さらば… イスカンダル 3
イカロス
「ここがイカロスか。」
岩盤の中をくりぬきヤマトを中に収めるとまた岩盤を貼り付け表からはドッグとはわからない。ヤマトには次期乗組員となる予定の訓練生がすでに乗り込んでいて各々の訓練をしていた。ここは訓練学校の一部となり分校扱いとなっていた。
サーシァはすでに小学生ぐらいになっていた。当初の予定の英語と日本語はすでに日常生活に困らない程度になっていた。守は月基地の真田のラボで二週間、イカロスの真田のラボで二か月生活した後地球に戻り藤堂の右腕、参謀として働くことが決まっていた。
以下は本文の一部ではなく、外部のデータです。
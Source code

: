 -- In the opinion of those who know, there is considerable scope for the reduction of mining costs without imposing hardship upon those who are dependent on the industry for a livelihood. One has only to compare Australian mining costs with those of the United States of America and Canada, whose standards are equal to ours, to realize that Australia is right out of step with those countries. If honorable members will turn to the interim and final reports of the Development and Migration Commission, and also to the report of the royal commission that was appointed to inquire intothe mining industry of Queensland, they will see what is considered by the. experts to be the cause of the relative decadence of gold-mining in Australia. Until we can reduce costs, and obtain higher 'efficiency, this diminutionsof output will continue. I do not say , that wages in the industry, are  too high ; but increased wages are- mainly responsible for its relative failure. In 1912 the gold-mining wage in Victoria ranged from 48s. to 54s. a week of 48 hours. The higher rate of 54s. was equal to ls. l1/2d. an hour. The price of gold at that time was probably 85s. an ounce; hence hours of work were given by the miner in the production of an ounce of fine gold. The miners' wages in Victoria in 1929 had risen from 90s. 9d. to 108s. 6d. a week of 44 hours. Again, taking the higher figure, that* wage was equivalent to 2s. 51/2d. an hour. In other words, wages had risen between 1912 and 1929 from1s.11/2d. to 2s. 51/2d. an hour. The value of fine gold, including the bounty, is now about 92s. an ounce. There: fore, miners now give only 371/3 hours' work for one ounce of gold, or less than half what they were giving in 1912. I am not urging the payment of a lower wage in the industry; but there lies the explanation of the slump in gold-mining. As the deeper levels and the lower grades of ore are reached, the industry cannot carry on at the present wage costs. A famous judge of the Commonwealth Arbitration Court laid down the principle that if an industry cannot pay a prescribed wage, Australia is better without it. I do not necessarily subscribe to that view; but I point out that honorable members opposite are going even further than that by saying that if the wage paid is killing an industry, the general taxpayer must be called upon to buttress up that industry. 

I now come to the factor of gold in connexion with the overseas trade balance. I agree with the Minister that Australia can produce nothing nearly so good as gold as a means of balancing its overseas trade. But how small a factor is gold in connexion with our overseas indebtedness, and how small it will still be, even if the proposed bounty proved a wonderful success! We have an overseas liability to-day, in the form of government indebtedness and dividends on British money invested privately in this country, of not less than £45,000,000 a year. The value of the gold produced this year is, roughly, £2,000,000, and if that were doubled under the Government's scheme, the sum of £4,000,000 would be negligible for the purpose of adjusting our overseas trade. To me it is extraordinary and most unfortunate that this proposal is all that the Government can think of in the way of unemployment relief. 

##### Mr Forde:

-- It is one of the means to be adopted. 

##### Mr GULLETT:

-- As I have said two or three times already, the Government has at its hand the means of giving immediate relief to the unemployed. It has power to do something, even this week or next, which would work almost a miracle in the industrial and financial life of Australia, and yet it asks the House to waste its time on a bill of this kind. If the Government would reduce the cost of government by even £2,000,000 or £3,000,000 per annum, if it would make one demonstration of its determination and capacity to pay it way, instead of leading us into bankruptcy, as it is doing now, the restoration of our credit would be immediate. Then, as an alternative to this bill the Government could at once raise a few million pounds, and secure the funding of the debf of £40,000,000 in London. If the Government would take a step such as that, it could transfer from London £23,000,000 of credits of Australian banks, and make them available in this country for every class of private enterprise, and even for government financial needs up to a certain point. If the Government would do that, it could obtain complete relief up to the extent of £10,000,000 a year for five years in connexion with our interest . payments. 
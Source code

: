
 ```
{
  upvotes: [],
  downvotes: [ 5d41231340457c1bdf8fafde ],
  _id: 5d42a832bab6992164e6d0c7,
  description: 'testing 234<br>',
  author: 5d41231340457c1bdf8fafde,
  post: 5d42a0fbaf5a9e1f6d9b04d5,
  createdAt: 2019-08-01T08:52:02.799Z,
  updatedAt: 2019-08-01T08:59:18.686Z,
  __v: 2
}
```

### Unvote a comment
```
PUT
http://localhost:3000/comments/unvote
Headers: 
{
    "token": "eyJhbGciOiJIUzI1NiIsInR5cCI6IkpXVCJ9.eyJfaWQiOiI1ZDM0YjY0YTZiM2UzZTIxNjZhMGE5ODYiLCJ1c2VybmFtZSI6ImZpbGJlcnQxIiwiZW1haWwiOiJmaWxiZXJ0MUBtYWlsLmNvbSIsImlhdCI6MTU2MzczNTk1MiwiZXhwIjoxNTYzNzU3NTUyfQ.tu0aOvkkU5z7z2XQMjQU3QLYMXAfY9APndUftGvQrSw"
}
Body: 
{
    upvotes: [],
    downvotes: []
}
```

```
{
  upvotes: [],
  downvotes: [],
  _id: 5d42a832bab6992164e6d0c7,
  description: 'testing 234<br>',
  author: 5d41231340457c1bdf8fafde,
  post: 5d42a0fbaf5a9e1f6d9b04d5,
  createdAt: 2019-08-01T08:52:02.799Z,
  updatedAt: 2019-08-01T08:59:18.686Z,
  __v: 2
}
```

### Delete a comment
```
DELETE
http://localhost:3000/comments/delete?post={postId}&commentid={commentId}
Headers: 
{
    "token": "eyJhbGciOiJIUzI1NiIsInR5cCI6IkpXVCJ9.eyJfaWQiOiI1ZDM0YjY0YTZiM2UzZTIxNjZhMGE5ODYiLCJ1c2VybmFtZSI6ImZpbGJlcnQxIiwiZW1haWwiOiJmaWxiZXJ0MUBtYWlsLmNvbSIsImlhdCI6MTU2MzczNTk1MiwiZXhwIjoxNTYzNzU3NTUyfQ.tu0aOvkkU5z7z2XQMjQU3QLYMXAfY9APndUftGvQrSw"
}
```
サーシァは守がいなくなった後、山崎と真田、佐渡とアナライザーで面倒を見て中学生ぐらいになって身長の成長が収まったら訓練生に合流させようという事になっていた。(佐渡とアナライザーはひと月程の予定で戻りその後は佐渡が通いで様子を見るようになっている。)
「サーシァ」
守がサーシァを呼んだ。サーシァは見た目は小学生だが精神年齢は高校生ぐらいに達していた。
「はい。」
サーシァはすぐ守の所へ来た。
「今日の勉強は終わったかい?」(守)
「えぇ、終わったわ。明日の分の予習をしていたの。」(サーシァ)
「そうか、サーシァは勉強熱心だな。」(守)
「そう?面白くって…あ、何か…私に?」(サーシァ)
「あぁ…そろそろきちんと話しておかなくてはいけないな、と思ってね。」
守が優しい目でサーシァを見る。
「もうすぐ、お父様は地球へ行かなくてはいけないんだ。」
サーシァの眼が大きく開いた。
「多分…サーシァの思っている通りで…一緒に地球へ行く事は出来ない。」
瞬く間にサーシァの眼から涙が落ちる。守はサーシァを抱きしめた。
「サーシァは“真田 澪”として訓練生になるんだ。真田の叔父さんの姪と
してね。お父様がお母様と結婚した事…そしてサーシァが産まれた事は
地球で公表できない事なんだ。もしそれが漏れた後、サーシァが犯罪に
巻き込まれたりしたら…考えたくない事だがお父様の仕事と言うのは最悪
の事を考えないといけない仕事なんだ。お父様がイカロスを出たらサーシァは
真田澪として訓練生になる。そして卒業したら地球へ戻って来れる…
そしたら一緒に暮らそう。お父様も時々イカロスへ来るから…」
守も涙目になっている。
「お前を誰よりも愛している…愛しているから危険な目に遭わせたくな
いんだ。」
サーシァは声もなく泣いている。
「お父様にはお前しかいないんだ。少しの辛抱だ…地球で一緒に暮らすために
お父様もガマンするから…サーシァも…な。離れててもお父様はお前の
事、忘れたりしない…。」
守は強くサーシァを抱きしめた。
「今すぐ地球へ行くわけじゃない…サーシァが訓練生になるまではお父様が
ちゃんと近くにいる…」
「お父様…」
守はいつまでもサーシァの美しい金髪をそっとなでていた。